Tentang Menjadi Baik
Sore itu senyummu begitu melambung. Terlihat tinggi sekali harapmu untuk sebuah perubahan. Peluh dan lelah ditepismu, lebih memilih tuk hiraukan bahagianya mereka.
Sore itu kamu bangga. Telah wujudkan suatu pinta berdasar beribu harap. Memilih terus berjalan, dibawah sorot mentari yang ingin pamit. Setelah itu kamu tak berhenti. Mereka yang berdiskusi, menunggu hadirmu.
Malamnya masih menjadi malam pertemananmu di kampus perjuangan. Bukan, ialah rumah. Tempat yang selalu kamu tuju untuk kembali. Kembali berjuang.
Tak jarang mereka mengolokmu, bilang semua ini untuk apa dilakukan. Berlebihan katanya. Nyatanya hanya kamu dan Tuhan yang tau jawabnya. Biar suara mereka dibekam angin dihapus waktu. Dan kamu, masih teguh pada saka baktimu.

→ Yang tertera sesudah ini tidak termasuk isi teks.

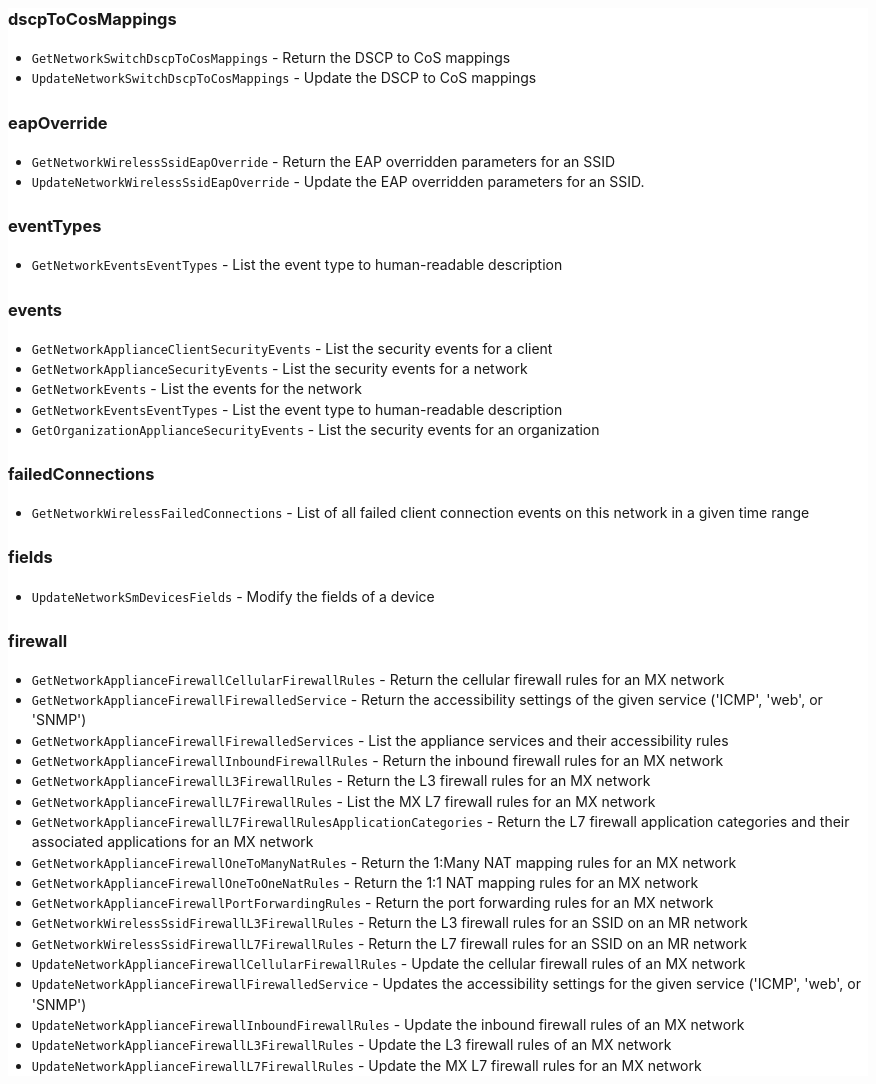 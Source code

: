 ### dscpToCosMappings

* `GetNetworkSwitchDscpToCosMappings` - Return the DSCP to CoS mappings
* `UpdateNetworkSwitchDscpToCosMappings` - Update the DSCP to CoS mappings

### eapOverride

* `GetNetworkWirelessSsidEapOverride` - Return the EAP overridden parameters for an SSID
* `UpdateNetworkWirelessSsidEapOverride` - Update the EAP overridden parameters for an SSID.

### eventTypes

* `GetNetworkEventsEventTypes` - List the event type to human-readable description

### events

* `GetNetworkApplianceClientSecurityEvents` - List the security events for a client
* `GetNetworkApplianceSecurityEvents` - List the security events for a network
* `GetNetworkEvents` - List the events for the network
* `GetNetworkEventsEventTypes` - List the event type to human-readable description
* `GetOrganizationApplianceSecurityEvents` - List the security events for an organization

### failedConnections

* `GetNetworkWirelessFailedConnections` - List of all failed client connection events on this network in a given time range

### fields

* `UpdateNetworkSmDevicesFields` - Modify the fields of a device

### firewall

* `GetNetworkApplianceFirewallCellularFirewallRules` - Return the cellular firewall rules for an MX network
* `GetNetworkApplianceFirewallFirewalledService` - Return the accessibility settings of the given service ('ICMP', 'web', or 'SNMP')
* `GetNetworkApplianceFirewallFirewalledServices` - List the appliance services and their accessibility rules
* `GetNetworkApplianceFirewallInboundFirewallRules` - Return the inbound firewall rules for an MX network
* `GetNetworkApplianceFirewallL3FirewallRules` - Return the L3 firewall rules for an MX network
* `GetNetworkApplianceFirewallL7FirewallRules` - List the MX L7 firewall rules for an MX network
* `GetNetworkApplianceFirewallL7FirewallRulesApplicationCategories` - Return the L7 firewall application categories and their associated applications for an MX network
* `GetNetworkApplianceFirewallOneToManyNatRules` - Return the 1:Many NAT mapping rules for an MX network
* `GetNetworkApplianceFirewallOneToOneNatRules` - Return the 1:1 NAT mapping rules for an MX network
* `GetNetworkApplianceFirewallPortForwardingRules` - Return the port forwarding rules for an MX network
* `GetNetworkWirelessSsidFirewallL3FirewallRules` - Return the L3 firewall rules for an SSID on an MR network
* `GetNetworkWirelessSsidFirewallL7FirewallRules` - Return the L7 firewall rules for an SSID on an MR network
* `UpdateNetworkApplianceFirewallCellularFirewallRules` - Update the cellular firewall rules of an MX network
* `UpdateNetworkApplianceFirewallFirewalledService` - Updates the accessibility settings for the given service ('ICMP', 'web', or 'SNMP')
* `UpdateNetworkApplianceFirewallInboundFirewallRules` - Update the inbound firewall rules of an MX network
* `UpdateNetworkApplianceFirewallL3FirewallRules` - Update the L3 firewall rules of an MX network
* `UpdateNetworkApplianceFirewallL7FirewallRules` - Update the MX L7 firewall rules for an MX network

Lelah katamu. Dingin malam itu. Kamu sedang tidak baik-baik saja. Sering seperti itu, hingga berakhir di rumah sakit. Tak apa, ini belum seberapa dibanding perjuangan para nabi terdahulu, itu katamu. Sekuat tenaga yakinkan hati, bahwa semua akan berakhir dengan air mata yang bahagia.
Selalu ada waktu beristirahat. Mungkin ini saatnya. Kamu kembali ke rumah, yang sebenarnya. Dipeluknya kamu oleh seorang wanita hebat. Kamu bilang, aku lelah. Dia bilang jadikan lillah.
Dari sekian panjang juangmu, dari sejauh apapun langkahmu, semua itu untuk satu kata pelebur kewajiban makhluk bumi. Satu kata penebus atap langit. Satu kata penyampai bisikan hamba pada Illahi. Menjadi, baik.